The Effect of Aesthetics in Endodontics
Young Bui

Young Bui

ROTARY NiTi and the endodontic microscope have revolutionized the way we do root canal therapy.  We are able to find MB2 in upper molars and third canals in the mesial of lower molars much more easily than before due to the introduction of the dental microscope.  The NiTi files have helped us to create the almost perfect taper in canals in a shorter time.  The end result is a nice, densely filled root canal that is aesthetically pleasing to the eye.  However, in our zeal to create a beautiful root canal treatment, we tend to forget the most basic fundamental rule in endodontics, and that is cleaning the canal down to the anatomical apex.  Most of us clean and fill our root canal to the radiographic apex.  We tend to doubt ourselves when the gutta-percha point is short of the radiographic apex.  We are letting aesthetics influence our judgment.  When we see a failed root canal case with the filling 1 mm short of the radiographic apex, we attribute the failure to the short-filled canal.  How do we know whether the filling is short or not? 
    What are the anatomical and radiographic apexes?  The radiographic apex is the tip of the root as seen on any given x-ray.  However, the anatomical apex is different from one tooth to another.  It can be located at the tip of the root on one tooth and a couple of millimeters away from the tip on another.  The only way to know for sure where the anatomical apex is located is to measure the length of the root using an apex locator.  The two good apex locators are Endex by Osada (which has a needle gauge) or Root ZX by J Morita (which is digital). 
    When you start using the apex locator, you will notice a number of cases in which the anatomical apex is about .5 mm to 1 mm away from the radiographic apex.  The reason for this difference is that the canal tends to take a curve at the apical end of the root before it exits the root, as seen in Figure 1.  Figure 2 shows the radiographic apex and the anatomical apex as seen from the path of the radiation hitting the tooth at a right angle.  If you fill the canal to the radiographic apex of this root, it will be 1 mm overfilled even though it is aesthetically pleasing.
 
FIGURE 1
FIGURE 2

   Figure 3 shows an x-ray taken from the buccal view of a premolar with a file in the canal to the radiographic apex.  Figure 4 shows the same tooth in a mesio-distal view with the file overextending the anatomical apex of the premolar. 
 
FIGURE 3
FIGURE 4

    A good example of a misunderstanding of the difference between a tooth’s anatomical apex and radiographic apex can be found in a bulletin board thread on the Dentaltown website at www.dentaltown.com, entitled by the endodontist who started the thread “Pretendodontist vs.
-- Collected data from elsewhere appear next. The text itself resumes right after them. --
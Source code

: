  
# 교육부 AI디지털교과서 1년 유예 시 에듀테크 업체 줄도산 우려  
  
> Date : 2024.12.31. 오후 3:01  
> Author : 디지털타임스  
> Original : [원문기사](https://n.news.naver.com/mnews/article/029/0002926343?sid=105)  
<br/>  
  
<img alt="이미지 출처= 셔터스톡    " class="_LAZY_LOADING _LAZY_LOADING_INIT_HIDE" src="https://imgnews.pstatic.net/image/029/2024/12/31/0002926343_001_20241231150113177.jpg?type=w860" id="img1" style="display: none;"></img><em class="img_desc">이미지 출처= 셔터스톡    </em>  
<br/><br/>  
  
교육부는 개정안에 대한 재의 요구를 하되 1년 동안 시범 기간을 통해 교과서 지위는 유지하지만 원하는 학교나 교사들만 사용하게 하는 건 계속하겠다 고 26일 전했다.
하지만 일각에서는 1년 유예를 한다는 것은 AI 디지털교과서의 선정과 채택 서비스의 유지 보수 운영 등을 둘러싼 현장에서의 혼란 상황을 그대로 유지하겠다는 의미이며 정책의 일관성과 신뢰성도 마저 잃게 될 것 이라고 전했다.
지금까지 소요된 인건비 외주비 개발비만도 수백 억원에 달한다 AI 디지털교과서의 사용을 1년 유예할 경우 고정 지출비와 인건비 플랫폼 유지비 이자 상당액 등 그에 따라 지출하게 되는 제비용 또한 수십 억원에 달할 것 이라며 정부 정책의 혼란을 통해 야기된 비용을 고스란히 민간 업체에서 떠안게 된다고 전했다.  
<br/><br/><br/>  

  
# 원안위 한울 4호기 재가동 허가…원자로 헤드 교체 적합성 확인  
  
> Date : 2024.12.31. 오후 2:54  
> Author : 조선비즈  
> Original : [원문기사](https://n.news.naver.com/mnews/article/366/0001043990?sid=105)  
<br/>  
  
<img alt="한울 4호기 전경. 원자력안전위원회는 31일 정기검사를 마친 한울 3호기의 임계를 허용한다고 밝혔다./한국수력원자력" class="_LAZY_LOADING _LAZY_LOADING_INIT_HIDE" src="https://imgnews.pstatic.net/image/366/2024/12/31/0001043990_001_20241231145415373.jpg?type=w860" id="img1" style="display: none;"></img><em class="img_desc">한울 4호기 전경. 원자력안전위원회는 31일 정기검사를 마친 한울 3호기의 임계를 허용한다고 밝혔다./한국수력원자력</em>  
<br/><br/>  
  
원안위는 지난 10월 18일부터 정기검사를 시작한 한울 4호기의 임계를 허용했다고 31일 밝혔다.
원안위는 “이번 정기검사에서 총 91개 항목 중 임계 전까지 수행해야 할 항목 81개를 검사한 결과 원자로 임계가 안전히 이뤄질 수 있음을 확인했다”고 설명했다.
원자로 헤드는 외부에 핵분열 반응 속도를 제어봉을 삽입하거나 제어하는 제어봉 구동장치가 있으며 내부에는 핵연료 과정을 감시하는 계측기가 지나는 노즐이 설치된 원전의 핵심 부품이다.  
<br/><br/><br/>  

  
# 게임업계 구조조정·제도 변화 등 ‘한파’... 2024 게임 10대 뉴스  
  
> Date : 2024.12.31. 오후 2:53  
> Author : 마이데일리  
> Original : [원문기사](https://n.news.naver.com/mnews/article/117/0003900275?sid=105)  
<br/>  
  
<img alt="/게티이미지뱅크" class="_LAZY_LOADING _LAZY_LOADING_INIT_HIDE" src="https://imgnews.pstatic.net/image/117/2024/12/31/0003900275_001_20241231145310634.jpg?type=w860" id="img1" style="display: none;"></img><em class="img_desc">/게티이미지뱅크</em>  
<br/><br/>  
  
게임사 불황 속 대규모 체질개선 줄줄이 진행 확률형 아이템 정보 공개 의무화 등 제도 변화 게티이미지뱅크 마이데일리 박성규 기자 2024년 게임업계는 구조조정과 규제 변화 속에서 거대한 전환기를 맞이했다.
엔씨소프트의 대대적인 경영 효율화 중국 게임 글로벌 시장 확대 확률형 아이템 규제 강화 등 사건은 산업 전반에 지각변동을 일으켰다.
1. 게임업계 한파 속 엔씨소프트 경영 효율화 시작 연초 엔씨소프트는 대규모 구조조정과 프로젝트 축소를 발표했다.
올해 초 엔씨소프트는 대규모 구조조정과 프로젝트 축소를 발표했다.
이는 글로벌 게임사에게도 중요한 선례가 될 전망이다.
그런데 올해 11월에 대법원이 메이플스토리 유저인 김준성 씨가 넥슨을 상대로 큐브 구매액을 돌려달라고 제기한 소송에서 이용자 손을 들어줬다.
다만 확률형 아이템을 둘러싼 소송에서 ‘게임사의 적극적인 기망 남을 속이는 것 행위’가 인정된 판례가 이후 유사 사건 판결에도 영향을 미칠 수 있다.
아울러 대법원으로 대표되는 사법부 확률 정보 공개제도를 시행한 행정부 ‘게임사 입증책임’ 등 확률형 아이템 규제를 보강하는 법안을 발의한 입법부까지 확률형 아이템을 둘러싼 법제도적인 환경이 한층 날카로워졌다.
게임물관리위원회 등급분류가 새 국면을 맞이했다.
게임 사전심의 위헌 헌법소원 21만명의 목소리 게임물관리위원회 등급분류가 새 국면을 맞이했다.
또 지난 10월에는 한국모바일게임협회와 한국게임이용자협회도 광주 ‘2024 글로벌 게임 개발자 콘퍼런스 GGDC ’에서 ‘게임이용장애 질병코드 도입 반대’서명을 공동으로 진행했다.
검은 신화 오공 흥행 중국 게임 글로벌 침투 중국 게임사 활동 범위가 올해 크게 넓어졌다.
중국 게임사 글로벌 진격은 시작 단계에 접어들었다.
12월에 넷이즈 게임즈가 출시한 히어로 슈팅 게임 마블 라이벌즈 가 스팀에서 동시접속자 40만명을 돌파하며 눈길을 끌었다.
Endodontist.”  This endodontist from Colorado took a couple of radiographs from our website and criticized the RCT on the grounds that the fillings are short on the two radiographs.  One of the cases (the bicuspid), which was done by Dr. Deutsch (pre-op, see Figure 5), has the final filling 2?3 mm short of the radiographic apex (see Figure 6.) 
 
FIGURE 5
FIGURE 6

   However, the apex locator indicates that the length is correct.  The follow-up x-ray, Figure 6, shows healing of the large radiolucency, which the endodontist from Colorado failed to disclose.  He also criticized my filling on a lower molar because the fill is 1 mm short of the radiographic apex.  He seems to be more concerned with the aesthetic look of the root canal than the result.  Maybe he is a cosmetic dentist who is a pretendodontist.